Distribution Hub at Tartus
A primary assembly and distribution center for Russian goods is to be established at the port of Tartus on Syria's Mediterranean coast. The plan was announced on 6 June 2026 at a meeting held in the port city, attended by the prospective center's director alongside Russian officials.
The center is intended to receive, clear through customs, store, and redistribute Russian strategic goods, giving Syria a managed channel for imports and a fixed logistics point on the eastern Mediterranean.
A Regular Line From Novorossiysk
Organizers said the hub would be linked by a regular shipping line to the Russian Black Sea port of Novorossiysk, with cargo moving on a scheduled basis rather than through one-off shipments.
Beyond the domestic market, the center is meant to act as a re-export point for neighboring economies, with goods directed toward Iraq, Jordan, and Gulf Arab states.
Partners and Financing
The project brings together a Syrian-Russian business council, a Syrian limited-liability trading company, and an investment firm linked to the country's sovereign wealth investment arm.

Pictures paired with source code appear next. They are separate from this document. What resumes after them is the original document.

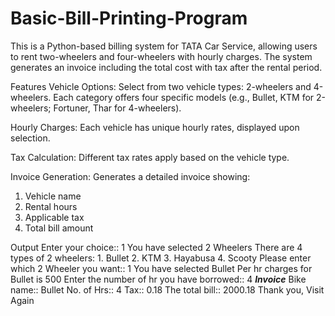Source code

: # Basic-Bill-Printing-Program

This is a Python-based billing system for TATA Car Service, allowing users to rent two-wheelers and four-wheelers with hourly charges. The system generates an invoice including the total cost with tax after the rental period.

Features
Vehicle Options:
Select from two vehicle types: 2-wheelers and 4-wheelers.
Each category offers four specific models (e.g., Bullet, KTM for 2-wheelers; Fortuner, Thar for 4-wheelers).

Hourly Charges:
Each vehicle has unique hourly rates, displayed upon selection.

Tax Calculation:
Different tax rates apply based on the vehicle type.

Invoice Generation:
Generates a detailed invoice showing:
  1. Vehicle name
  2. Rental hours
  3. Applicable tax
  4. Total bill amount

Output
Enter your choice:: 1
You have selected 2 Wheelers
There are 4 types of 2 wheelers:
       1. Bullet
       2. KTM
       3. Hayabusa
       4. Scooty
Please enter which 2 Wheeler you want:: 1
You have selected Bullet
Per hr charges for Bullet is 500
Enter the number of hr you have borrowed:: 4
*******Invoice*******
Bike name:: Bullet
No. of Hrs:: 4
Tax:: 0.18
The total bill:: 2000.18
Thank you, Visit Again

The council's chairman, Louay Youssef, said the center would handle marketing and sales of the goods both locally and across the region. Backers said the logistics operation would receive "complete and unlimited support."
Council Back in Operation
The business council resumed its activity on 25 December 2025, after a suspension of roughly a year that had frozen much of the formal commercial channel between the two countries.
The new center is presented as one of the first concrete steps since that restart, shifting cooperation from talks toward standing trade infrastructure.
What the Hub Signals
A permanent distribution point tied to a scheduled maritime line points to an effort to place bilateral trade on a more predictable footing and to position Tartus as a regional gateway.
How much volume the hub ultimately moves will depend on demand in Syria and neighboring markets, and on the wider commercial and regulatory environment shaping the country's foreign trade.